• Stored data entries

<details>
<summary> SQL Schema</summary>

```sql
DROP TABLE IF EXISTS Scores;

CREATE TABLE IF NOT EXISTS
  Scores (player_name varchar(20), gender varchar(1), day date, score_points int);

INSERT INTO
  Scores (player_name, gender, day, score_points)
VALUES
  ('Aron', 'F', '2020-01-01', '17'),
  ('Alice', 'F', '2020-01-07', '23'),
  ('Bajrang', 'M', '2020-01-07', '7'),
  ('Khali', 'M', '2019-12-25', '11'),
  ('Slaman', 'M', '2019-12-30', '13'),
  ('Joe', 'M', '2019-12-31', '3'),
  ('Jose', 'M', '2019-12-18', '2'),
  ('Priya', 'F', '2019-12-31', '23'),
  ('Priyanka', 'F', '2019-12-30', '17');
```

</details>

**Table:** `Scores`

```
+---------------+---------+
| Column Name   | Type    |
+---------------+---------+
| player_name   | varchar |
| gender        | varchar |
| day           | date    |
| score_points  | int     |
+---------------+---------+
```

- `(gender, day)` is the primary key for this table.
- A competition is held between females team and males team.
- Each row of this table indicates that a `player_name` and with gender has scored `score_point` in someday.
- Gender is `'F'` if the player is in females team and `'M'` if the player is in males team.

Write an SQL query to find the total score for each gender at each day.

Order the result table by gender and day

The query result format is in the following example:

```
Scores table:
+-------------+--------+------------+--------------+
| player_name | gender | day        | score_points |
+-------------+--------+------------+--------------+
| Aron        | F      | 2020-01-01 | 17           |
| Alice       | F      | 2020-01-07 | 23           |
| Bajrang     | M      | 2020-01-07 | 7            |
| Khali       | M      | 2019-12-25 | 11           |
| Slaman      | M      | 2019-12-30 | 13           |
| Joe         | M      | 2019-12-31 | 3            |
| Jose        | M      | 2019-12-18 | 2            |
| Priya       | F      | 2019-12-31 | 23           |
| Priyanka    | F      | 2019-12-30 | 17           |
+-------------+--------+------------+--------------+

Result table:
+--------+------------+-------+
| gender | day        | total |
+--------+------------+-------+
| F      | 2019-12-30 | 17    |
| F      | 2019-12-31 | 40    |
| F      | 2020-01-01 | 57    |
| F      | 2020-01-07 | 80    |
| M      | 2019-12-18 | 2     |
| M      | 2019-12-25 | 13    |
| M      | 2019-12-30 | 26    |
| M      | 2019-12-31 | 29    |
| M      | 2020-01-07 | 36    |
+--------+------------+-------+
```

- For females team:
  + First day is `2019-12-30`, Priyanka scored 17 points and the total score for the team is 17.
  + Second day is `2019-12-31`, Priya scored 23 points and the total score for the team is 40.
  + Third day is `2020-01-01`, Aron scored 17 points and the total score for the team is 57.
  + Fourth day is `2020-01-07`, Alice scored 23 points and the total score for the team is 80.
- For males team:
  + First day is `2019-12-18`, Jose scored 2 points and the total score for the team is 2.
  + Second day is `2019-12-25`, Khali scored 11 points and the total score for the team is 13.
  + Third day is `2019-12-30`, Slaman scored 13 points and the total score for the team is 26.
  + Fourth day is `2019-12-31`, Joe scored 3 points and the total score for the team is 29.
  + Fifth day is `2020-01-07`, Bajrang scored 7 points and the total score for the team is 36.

• Assigned task
Filter the records for the word "Scores" and show every line that has it.

• Answer box
DROP TABLE IF EXISTS Scores;
  Scores (player_name varchar(20), gender varchar(1), day date, score_points int);
  Scores (player_name, gender, day, score_points)
**Table:** `Scores`
Scores table:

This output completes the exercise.